We can easily check to which cluster a (new) data point would be assigned:

gm.predict([[0.55,0.35]])
/home/iom/ml/ai-school/venv-ai-school/lib/python3.12/site-packages/sklearn/utils/validation.py:2749: UserWarning: X does not have valid feature names, but GaussianMixture was fitted with feature names
  warnings.warn(
array([3])

Or get the probability to which cluster the (new) data point might belong:

gm.predict_proba([[0.55,0.35]]).round(3)
/home/iom/ml/ai-school/venv-ai-school/lib/python3.12/site-packages/sklearn/utils/validation.py:2749: UserWarning: X does not have valid feature names, but GaussianMixture was fitted with feature names
  warnings.warn(
array([[0.097, 0.   , 0.   , 0.903, 0.   ]])

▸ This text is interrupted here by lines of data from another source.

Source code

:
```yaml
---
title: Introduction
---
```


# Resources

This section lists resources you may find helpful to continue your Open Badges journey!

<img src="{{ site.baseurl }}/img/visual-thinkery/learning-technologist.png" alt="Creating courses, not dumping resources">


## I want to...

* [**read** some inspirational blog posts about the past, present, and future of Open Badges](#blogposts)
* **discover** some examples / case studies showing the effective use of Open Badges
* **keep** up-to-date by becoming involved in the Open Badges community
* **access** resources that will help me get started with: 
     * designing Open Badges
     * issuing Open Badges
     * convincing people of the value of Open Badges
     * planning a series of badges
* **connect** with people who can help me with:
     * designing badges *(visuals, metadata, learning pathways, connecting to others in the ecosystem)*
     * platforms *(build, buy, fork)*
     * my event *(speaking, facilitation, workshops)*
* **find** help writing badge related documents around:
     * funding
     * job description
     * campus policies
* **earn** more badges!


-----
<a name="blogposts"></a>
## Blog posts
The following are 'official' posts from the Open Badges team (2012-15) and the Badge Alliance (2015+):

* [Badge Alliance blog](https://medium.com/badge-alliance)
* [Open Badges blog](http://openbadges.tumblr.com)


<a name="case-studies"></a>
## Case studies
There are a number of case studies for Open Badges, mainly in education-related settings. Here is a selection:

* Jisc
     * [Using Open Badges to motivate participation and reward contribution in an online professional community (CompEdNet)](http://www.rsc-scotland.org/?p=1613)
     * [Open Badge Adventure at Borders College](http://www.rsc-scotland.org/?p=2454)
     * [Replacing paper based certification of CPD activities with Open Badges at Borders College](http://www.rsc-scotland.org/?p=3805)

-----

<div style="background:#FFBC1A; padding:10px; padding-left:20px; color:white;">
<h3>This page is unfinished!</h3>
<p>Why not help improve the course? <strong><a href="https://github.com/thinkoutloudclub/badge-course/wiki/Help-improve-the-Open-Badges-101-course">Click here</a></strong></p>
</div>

However, the question arises how the number of clusters can be determined. The silhouette is unsuited due to the ellipsoid shape. You can either use the Bayesian information criterion (BIC) or the Akaike information criterion (AIC). Both approaches rewards models that fit the data well and penalize complexity. They provide often similar results. However, BIC penalize complexity stronger. Thus, AIC tend to more parameters which might result in a better fit.

BIC and AIC are accessible as follow:

print("BIC: %0.2f" % gm.bic(X))
print("AIC: %0.2f" % gm.aic(X))
BIC: -16852.03
AIC: -17020.93
gms_per_k = [GaussianMixture(n_components=k, n_init=10, init_params='k-means++', random_state=42).fit(X) for k in range(2, 11)]
bics = [model.bic(X) for model in gms_per_k]
aics = [model.aic(X) for model in gms_per_k]
import matplotlib.pyplot as plt

plt.style.use('seaborn-v0_8')

plt.plot(range(2, 11), bics, "b", label="BIC")
plt.plot(range(2, 11), aics, "r", label="AIC")
plt.xlabel("number of clusters", fontsize=14)
plt.ylabel("BIC/AIC", fontsize=14)
plt.legend(fontsize=16)
plt.tick_params(labelsize=8)

plt.show()
../_images/bb0b69f129000192ff5b4632b7ebc40eac937d7cf38e45e8ed253a9af8dec435.png

The minimum of BIC and AIC is visible at 5 clusters indicating the best model.